Supporting build from source and pre-built images in deploys garden.io #🌱

Supporting build from source and pre-built images ...

flat-state-47578

01/22/2024, 1:24 AM

We are starting to have enough services in our Garden stack that checking out source, copying to the cluster, building and deploying everything is actually starting to take a reasonable amount of time. An idea we had right when we started using Garden was to be able to switch between pre-built images and building from source, so that most services would just deploy existing images (produced by our regular CI/CD pipeline) and only build from source those repos that you are developing at that time.
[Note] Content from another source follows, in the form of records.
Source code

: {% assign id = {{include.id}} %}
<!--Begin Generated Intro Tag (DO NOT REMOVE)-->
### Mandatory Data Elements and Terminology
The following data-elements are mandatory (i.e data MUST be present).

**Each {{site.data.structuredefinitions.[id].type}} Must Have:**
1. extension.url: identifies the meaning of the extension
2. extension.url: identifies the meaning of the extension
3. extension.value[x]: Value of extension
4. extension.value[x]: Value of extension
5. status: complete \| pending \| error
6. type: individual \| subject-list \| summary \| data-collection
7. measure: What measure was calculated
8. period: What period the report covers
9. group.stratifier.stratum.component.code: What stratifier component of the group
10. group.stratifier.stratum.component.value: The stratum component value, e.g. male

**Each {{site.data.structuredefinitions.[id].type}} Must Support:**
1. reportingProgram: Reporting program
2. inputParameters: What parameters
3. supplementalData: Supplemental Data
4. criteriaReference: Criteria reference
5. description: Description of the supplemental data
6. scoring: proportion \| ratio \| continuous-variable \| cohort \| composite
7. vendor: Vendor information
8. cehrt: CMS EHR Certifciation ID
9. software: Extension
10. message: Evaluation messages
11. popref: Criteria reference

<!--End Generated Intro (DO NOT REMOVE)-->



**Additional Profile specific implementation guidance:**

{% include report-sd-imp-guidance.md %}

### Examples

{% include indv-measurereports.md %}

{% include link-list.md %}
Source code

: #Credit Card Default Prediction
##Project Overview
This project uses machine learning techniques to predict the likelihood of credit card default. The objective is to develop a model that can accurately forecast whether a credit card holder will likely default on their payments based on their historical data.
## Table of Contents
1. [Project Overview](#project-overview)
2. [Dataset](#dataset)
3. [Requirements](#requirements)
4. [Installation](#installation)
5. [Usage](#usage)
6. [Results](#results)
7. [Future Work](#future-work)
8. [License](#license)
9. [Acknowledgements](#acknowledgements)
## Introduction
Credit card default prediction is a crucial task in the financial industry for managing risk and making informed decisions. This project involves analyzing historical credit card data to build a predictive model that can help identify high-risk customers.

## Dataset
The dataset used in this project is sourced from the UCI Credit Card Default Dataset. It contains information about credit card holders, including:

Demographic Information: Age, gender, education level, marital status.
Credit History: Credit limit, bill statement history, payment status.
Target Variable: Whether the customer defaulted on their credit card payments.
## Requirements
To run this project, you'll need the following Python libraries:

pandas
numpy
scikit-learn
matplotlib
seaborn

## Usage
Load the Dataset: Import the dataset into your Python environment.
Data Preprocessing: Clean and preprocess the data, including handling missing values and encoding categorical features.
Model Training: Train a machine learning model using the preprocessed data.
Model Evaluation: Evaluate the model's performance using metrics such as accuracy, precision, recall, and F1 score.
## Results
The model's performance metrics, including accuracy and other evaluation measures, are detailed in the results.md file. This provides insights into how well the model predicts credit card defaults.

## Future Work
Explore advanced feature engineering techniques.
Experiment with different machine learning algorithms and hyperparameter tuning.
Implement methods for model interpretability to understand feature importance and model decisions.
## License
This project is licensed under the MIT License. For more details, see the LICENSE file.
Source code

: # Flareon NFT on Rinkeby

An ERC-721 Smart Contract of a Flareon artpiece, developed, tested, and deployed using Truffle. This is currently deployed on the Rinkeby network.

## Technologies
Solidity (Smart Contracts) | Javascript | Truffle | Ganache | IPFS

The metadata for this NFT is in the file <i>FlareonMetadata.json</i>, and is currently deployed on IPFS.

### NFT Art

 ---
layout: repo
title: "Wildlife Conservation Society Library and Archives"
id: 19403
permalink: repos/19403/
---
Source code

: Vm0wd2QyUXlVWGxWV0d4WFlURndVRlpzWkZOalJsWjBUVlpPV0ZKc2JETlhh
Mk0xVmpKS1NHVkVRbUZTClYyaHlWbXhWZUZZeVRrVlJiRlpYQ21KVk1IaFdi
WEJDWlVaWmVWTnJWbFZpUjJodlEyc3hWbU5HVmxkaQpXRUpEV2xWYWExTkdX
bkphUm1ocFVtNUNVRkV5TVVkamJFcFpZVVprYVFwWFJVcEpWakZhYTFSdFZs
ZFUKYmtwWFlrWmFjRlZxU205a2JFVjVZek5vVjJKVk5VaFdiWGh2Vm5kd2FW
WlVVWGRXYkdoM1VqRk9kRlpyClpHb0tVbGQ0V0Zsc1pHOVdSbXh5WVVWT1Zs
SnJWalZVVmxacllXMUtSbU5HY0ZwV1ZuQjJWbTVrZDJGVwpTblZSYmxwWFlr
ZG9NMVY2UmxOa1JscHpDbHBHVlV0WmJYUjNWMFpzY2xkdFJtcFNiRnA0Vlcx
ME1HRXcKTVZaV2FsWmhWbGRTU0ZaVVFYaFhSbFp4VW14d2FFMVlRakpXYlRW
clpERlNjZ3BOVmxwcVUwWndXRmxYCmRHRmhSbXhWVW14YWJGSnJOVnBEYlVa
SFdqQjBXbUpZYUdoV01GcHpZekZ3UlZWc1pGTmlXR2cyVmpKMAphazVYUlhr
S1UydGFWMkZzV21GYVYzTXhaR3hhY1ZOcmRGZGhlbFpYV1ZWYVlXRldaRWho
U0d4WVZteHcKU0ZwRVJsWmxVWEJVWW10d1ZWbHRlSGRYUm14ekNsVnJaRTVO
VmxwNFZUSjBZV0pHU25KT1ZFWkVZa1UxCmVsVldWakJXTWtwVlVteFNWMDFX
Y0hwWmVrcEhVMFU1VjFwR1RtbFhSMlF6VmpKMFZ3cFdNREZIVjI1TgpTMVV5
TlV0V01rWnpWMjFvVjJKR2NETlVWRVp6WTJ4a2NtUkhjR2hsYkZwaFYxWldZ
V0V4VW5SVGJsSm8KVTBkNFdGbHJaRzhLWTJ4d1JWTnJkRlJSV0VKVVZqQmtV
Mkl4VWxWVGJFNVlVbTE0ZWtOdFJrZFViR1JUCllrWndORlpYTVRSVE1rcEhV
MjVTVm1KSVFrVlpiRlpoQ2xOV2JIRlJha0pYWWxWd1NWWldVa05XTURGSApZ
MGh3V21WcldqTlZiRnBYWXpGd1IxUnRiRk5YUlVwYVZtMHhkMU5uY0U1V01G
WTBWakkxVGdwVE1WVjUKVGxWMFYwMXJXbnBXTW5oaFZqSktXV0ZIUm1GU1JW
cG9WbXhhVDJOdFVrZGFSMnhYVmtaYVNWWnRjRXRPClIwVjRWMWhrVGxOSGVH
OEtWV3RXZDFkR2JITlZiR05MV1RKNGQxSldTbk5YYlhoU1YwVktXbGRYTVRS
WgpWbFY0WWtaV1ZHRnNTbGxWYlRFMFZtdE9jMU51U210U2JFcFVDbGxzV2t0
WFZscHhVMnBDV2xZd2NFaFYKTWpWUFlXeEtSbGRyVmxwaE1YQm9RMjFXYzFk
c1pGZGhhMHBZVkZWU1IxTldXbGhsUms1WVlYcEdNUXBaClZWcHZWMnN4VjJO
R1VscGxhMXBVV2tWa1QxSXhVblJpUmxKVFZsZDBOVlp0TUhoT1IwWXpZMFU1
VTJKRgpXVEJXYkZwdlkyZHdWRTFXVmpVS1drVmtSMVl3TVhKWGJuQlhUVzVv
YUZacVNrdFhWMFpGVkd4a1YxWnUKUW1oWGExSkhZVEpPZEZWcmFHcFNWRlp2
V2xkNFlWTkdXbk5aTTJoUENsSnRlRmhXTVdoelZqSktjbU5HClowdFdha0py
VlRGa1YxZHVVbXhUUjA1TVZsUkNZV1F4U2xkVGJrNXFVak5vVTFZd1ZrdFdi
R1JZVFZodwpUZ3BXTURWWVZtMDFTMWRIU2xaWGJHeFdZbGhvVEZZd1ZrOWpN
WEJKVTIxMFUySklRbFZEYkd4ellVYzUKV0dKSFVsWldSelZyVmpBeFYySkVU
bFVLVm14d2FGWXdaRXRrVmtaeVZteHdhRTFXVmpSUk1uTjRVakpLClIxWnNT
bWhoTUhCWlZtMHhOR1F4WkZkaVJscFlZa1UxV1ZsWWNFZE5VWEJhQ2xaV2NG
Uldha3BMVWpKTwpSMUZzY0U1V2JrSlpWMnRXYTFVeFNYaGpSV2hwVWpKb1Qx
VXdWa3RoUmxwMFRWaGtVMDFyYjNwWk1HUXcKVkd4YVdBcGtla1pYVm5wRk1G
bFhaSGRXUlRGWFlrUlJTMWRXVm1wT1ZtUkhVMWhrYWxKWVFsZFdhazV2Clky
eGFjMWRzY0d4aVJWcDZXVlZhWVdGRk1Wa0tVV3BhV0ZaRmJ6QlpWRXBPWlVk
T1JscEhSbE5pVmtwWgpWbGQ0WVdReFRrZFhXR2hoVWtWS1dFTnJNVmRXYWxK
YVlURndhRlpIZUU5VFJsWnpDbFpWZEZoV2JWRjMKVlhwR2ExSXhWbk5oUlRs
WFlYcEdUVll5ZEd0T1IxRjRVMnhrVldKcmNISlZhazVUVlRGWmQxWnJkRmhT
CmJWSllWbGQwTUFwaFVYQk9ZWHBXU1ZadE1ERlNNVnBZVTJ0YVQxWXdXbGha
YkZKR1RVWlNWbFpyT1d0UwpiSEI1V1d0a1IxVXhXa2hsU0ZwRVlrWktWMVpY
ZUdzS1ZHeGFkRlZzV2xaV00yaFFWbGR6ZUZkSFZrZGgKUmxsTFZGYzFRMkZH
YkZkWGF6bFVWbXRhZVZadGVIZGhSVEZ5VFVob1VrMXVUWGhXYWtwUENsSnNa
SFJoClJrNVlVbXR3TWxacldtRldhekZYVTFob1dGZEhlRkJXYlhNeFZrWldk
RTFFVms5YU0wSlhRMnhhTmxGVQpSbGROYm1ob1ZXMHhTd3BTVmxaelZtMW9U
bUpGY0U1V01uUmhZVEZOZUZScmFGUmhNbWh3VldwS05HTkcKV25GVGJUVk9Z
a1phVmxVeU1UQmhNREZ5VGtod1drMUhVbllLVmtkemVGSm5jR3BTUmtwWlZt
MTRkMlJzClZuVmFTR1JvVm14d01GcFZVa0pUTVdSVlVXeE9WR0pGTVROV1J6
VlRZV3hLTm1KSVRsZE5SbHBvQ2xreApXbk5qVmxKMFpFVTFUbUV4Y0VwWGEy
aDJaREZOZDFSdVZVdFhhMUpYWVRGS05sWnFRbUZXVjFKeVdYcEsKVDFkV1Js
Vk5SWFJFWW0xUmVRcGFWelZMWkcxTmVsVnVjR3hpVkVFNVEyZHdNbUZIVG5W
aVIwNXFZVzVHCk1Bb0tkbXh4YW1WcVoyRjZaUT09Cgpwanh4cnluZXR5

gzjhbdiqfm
One way this can happen is via the following:

Copy code

kind: Build
type: container
name: my-service
disabled: ${local.env.GARDEN_DEV_SERVICE == "my-service"}

Then in the deploy action

Copy code

kind: Deploy
type: container
name: my-service
spec:
  image: ${local.env.GARDEN_DEV_SERVICE == "my-service" ? var.registryRoot + "/my-service:latest" : actions.build.my-service.outputs.deploymentImageId}

One question I have is what we do with the

build

attribute of the deploy. The documentation is a bit confusing over its purpose - we've been sorta using it as expressing the dependency on the build, but I'm not sure if that's strictly necessary. There's also no obvious way of not specifying it (would

null

undefined

work?). Or should we express the build dependency using the

dependencies

attribute? Any thoughts or ideas appreciated.

flat-state-47578

01/22/2024, 2:00 AM

Reading a bit more, it looks like we could just set

disabled: true

for all builds, as they will be built if marked as a dependency even if disabled. So we need one less piece of conditional logic there. One big stumbling block seems to be that if we don't have a particular environment variable defined at all, Garden falls in a heap. There's no defaulting to an empty string:

Copy code

Invalid template string (${local.env.GARDEN_DEV_SERVICE == …): Could not find key GARDEN_DEV_SERVICE under local.env. Available keys: ...

flat-state-47578

01/22/2024, 3:55 AM

This potential workaround doesn't seem viable:

Copy code

providers
  - name: kubernetes
    dependencies: [exec]
  - name: exec
    initScript: "export GARDEN_DEV_SERVICE"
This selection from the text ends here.